Task goal — In the copy, include no images. Reproduce the entries exactly.

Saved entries
# # #

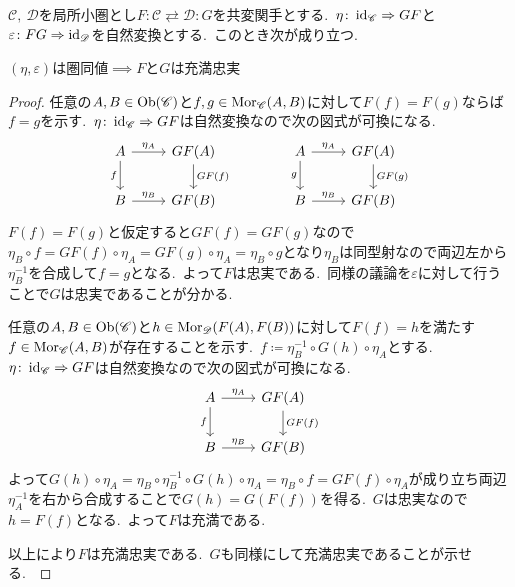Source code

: \begin{proposition}
$\mathscr{C},\ \mathscr{D}$を局所小圏とし$F \colon \mathscr{C} \rightleftarrows \mathscr{D} \colon G$を共変関手とする.\
$\eta \colon \id_{\mathscr{C}} \Rightarrow GF$と$\varepsilon \colon FG \Rightarrow \id_{\mathscr{D}}$を自然変換とする.\
このとき次が成り立つ.
\begin{center}
$(\eta, \varepsilon)$は圏同値$\implies$$F$と$G$は充満忠実
\end{center}
\end{proposition}

\begin{proof}
任意の$A,B \in \Ob(\mathscr{C})$と$f,g \in \Mor_{\mathscr{C}}(A,B)$に対して$F(f) = F(g)$ならば$f = g$を示す.\
$\eta \colon \id_{\mathscr{C}} \Rightarrow GF$は自然変換なので次の図式が可換になる.\
\[\begin{tikzcd}
	A & {GF(A)} && A & {GF(A)} \\
	B & {GF(B)} && B & {GF(B)}
	\arrow["{\eta_A}", from=1-1, to=1-2]
	\arrow["f"', from=1-1, to=2-1]
	\arrow["{GF(f)}", from=1-2, to=2-2]
	\arrow["{\eta_A}", from=1-4, to=1-5]
	\arrow["g"', from=1-4, to=2-4]
	\arrow["{GF(g)}", from=1-5, to=2-5]
	\arrow["{\eta_B}", from=2-1, to=2-2]
	\arrow["{\eta_B}", from=2-4, to=2-5]
\end{tikzcd}\]
$F(f) = F(g)$と仮定すると$GF(f) = GF(g)$なので$\eta_B \circ f = GF(f) \circ \eta_A = GF(g) \circ \eta_A = \eta_B \circ g$となり$\eta_B$は同型射なので両辺左から$\eta_B^{-1}$を合成して$f = g$となる.\
よって$F$は忠実である.\ 同様の議論を$\varepsilon$に対して行うことで$G$は忠実であることが分かる.\

任意の$A, B \in \Ob(\mathscr{C})$と$h \in \Mor_{\mathscr{D}}(F(A), F(B))$に対して$F(f) = h$を満たす$f \in \Mor_{\mathscr{C}}(A,B)$が存在することを示す.\
$f \coloneq \eta_B^{-1} \circ G(h) \circ \eta_A$とする.\
$\eta \colon \id_{\mathscr{C}} \Rightarrow GF$は自然変換なので次の図式が可換になる.\
\[\begin{tikzcd}
	A & {GF(A)} \\
	B & {GF(B)}
	\arrow["{\eta_A}", from=1-1, to=1-2]
	\arrow["f"', from=1-1, to=2-1]
	\arrow["{GF(f)}", from=1-2, to=2-2]
	\arrow["{\eta_B}", from=2-1, to=2-2]
\end{tikzcd}\]
よって$G(h) \circ \eta_A = \eta_B \circ \eta_B^{-1} \circ G(h) \circ \eta_A = \eta_B \circ f = GF(f) \circ \eta_A$が成り立ち両辺$\eta_A^{-1}$を右から合成することで$G(h) = G(F(f))$を得る.\
$G$は忠実なので$h = F(f)$となる.\
よって$F$は充満である.\

以上により$F$は充満忠実である.\ $G$も同様にして充満忠実であることが示せる.\

\end{proof}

# # #

Exercise response —
Source code

: \begin{proposition}
$\mathscr{C},\ \mathscr{D}$を局所小圏とし$F \colon \mathscr{C} \rightleftarrows \mathscr{D} \colon G$を共変関手とする.\
$\eta \colon \id_{\mathscr{C}} \Rightarrow GF$と$\varepsilon \colon FG \Rightarrow \id_{\mathscr{D}}$を自然変換とする.\
このとき次が成り立つ.
\begin{center}
$(\eta, \varepsilon)$は圏同値$\implies$$F$と$G$は充満忠実
\end{center}
\end{proposition}

\begin{proof}
任意の$A,B \in \Ob(\mathscr{C})$と$f,g \in \Mor_{\mathscr{C}}(A,B)$に対して$F(f) = F(g)$ならば$f = g$を示す.\
$\eta \colon \id_{\mathscr{C}} \Rightarrow GF$は自然変換なので次の図式が可換になる.\
\[\begin{tikzcd}
	A & {GF(A)} && A & {GF(A)} \\
	B & {GF(B)} && B & {GF(B)}
	\arrow["{\eta_A}", from=1-1, to=1-2]
	\arrow["f"', from=1-1, to=2-1]
	\arrow["{GF(f)}", from=1-2, to=2-2]
	\arrow["{\eta_A}", from=1-4, to=1-5]
	\arrow["g"', from=1-4, to=2-4]
	\arrow["{GF(g)}", from=1-5, to=2-5]
	\arrow["{\eta_B}", from=2-1, to=2-2]
	\arrow["{\eta_B}", from=2-4, to=2-5]
\end{tikzcd}\]
$F(f) = F(g)$と仮定すると$GF(f) = GF(g)$なので$\eta_B \circ f = GF(f) \circ \eta_A = GF(g) \circ \eta_A = \eta_B \circ g$となり$\eta_B$は同型射なので両辺左から$\eta_B^{-1}$を合成して$f = g$となる.\
よって$F$は忠実である.\ 同様の議論を$\varepsilon$に対して行うことで$G$は忠実であることが分かる.\

任意の$A, B \in \Ob(\mathscr{C})$と$h \in \Mor_{\mathscr{D}}(F(A), F(B))$に対して$F(f) = h$を満たす$f \in \Mor_{\mathscr{C}}(A,B)$が存在することを示す.\
$f \coloneq \eta_B^{-1} \circ G(h) \circ \eta_A$とする.\
$\eta \colon \id_{\mathscr{C}} \Rightarrow GF$は自然変換なので次の図式が可換になる.\
\[\begin{tikzcd}
	A & {GF(A)} \\
	B & {GF(B)}
	\arrow["{\eta_A}", from=1-1, to=1-2]
	\arrow["f"', from=1-1, to=2-1]
	\arrow["{GF(f)}", from=1-2, to=2-2]
	\arrow["{\eta_B}", from=2-1, to=2-2]
\end{tikzcd}\]
よって$G(h) \circ \eta_A = \eta_B \circ \eta_B^{-1} \circ G(h) \circ \eta_A = \eta_B \circ f = GF(f) \circ \eta_A$が成り立ち両辺$\eta_A^{-1}$を右から合成することで$G(h) = G(F(f))$を得る.\
$G$は忠実なので$h = F(f)$となる.\
よって$F$は充満である.\

以上により$F$は充満忠実である.\ $G$も同様にして充満忠実であることが示せる.\

\end{proof}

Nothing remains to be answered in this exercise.